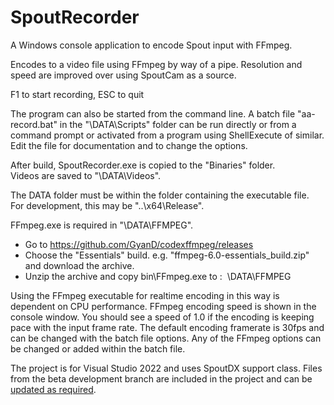 # SpoutRecorder

A Windows console application to encode Spout input with FFmpeg.

Encodes to a video file using FFmpeg by way of a pipe.
Resolution and speed are improved over using SpoutCam as a source.

  F1 to start recording, ESC to quit

The program can also be started from the command line.
A batch file "aa-record.bat" in the "\DATA\Scripts" folder can be
run directly or from a command prompt or activated from a program
using ShellExecute of similar. Edit the file for documentation
and to change the options.

After build, SpoutRecorder.exe is copied to the "Binaries" folder.\
Videos are saved to "\DATA\Videos".

The DATA folder must be within the folder containing the executable file.\
For development, this may be "..\x64\Release".

FFmpeg.exe is required in "\DATA\FFMPEG".

* Go to https://github.com/GyanD/codexffmpeg/releases
* Choose the "Essentials" build. e.g. "ffmpeg-6.0-essentials_build.zip" and download the archive.
* Unzip the archive and copy bin\FFmpeg.exe to : &nbsp;\DATA\FFMPEG

Using the FFmpeg executable for realtime encoding in this way is dependent on
CPU performance. FFmpeg encoding speed is shown in the console window. You should see a speed
of 1.0 if the encoding is keeping pace with the input frame rate. The default encoding framerate
is 30fps and can be changed with the batch file options. Any of the FFmpeg options can be changed
or added within the batch file.

The project is for Visual Studio 2022 and uses SpoutDX support class. Files from the beta development branch
are included in the project and can be [updated as required](https://github.com/leadedge/Spout2).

**Work required**
State how many lines of the records above contain the word "build", and give only that number.

**Output for this exercise**
2